As they rounded a curve Tim sat up and took in their situation. Ahead of the car he had boarded was one boxcar, shielding them from the fireman and the engineer. Behind, there were three more boxcars. A red lantern marked the end of the train but apparently nobody rode the last car. All the cars must be empty. They bounced and jerked until it seemed they would jump the track. A good horseman might keep up with the train for a while in open country, but he would find it hard in country like this.
They had not traveled far when they entered a wood where the trees pressed close on either side.
Red shouted, “How far to the end of the line?”
“Thirty-five or forty miles at most.”
The train thundered onto a wooden trestle. The trestle groaned and the fish joints set up a chorus of screams. A milky mist rose from the dark, still waters surrounding the roots of the swollen trees. It drifted thinly through the moss and vines that hung unmoving in the chill night air.
Red reached under his blouse and pulled out his watch. The cracked crystal glinted in the dim light. He stopped up one ear and pressed the watch against the other, grinned and nodded. “Better ride less than an hour, I should think.”
The train jumped so much and the light was so bad that they couldn’t read the hands through the cracks in the glass. Tim faced the rear of the car and lit a match. It was just past ten. He blew out the match. “Let’s jump at ten to eleven.”
As the train left the trestle it slowed to pass through a sleeping village, then gathered speed again. Red asked, “You want to sleep?”
Tim shook his head and lay on his back and watched the moon and the stars standing in the heavens as the train barreled through the night.
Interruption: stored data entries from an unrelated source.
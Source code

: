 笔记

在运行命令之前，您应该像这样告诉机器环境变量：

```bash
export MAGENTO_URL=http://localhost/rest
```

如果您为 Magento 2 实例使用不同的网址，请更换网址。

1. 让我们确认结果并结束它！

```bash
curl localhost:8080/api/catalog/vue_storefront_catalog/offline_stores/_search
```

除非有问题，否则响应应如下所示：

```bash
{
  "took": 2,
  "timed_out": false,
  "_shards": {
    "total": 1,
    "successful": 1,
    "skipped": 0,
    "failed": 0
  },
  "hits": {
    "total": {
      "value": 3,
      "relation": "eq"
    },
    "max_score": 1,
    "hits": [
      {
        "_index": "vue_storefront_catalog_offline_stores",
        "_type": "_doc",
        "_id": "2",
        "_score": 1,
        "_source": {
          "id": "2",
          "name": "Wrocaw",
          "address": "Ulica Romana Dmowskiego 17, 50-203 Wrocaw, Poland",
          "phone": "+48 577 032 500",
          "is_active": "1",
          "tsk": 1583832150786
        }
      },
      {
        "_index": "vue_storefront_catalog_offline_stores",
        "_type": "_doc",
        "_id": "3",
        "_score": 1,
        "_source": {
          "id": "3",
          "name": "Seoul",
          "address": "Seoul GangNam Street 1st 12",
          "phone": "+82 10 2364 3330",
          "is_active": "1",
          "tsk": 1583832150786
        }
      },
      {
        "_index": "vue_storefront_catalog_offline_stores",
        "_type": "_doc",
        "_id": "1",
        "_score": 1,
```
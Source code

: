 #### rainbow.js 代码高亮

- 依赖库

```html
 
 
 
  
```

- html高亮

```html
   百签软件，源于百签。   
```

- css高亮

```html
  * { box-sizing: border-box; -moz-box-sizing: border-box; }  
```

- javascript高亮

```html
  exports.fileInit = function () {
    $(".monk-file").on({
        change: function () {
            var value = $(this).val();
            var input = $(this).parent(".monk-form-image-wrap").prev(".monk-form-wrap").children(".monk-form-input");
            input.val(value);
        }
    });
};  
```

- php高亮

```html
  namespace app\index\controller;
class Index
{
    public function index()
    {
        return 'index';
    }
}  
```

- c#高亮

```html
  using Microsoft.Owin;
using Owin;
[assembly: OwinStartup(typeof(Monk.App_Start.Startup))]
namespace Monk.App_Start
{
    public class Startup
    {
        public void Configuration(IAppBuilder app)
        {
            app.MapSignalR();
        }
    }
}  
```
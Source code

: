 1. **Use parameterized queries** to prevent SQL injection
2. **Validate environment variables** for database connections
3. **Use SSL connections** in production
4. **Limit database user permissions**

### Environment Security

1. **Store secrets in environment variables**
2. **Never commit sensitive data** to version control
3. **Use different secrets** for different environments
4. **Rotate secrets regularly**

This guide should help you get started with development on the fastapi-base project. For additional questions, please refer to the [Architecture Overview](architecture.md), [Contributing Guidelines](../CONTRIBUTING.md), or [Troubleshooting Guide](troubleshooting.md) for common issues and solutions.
When they next lit a match it was quarter to eleven. Tim was uneasy. It seemed to him the train was slowing down. He said, “Let’s jump.”
Red got to his feet. “I’ll go first. Jump wide.” He gripped a stanchion and watched the ground below them, blurred by the speed of the train. The land was flat and grassy with a thicket here and there. Red reared back and jumped into the wind and Tim followed, flexing his knees against the shock of the ground. At the moment of jumping, the air sucked him back while the train roared on. He hit the ground and rolled clear of a patch of undergrowth. He felt as if one knee was twisted but when he got to his feet it seemed all right.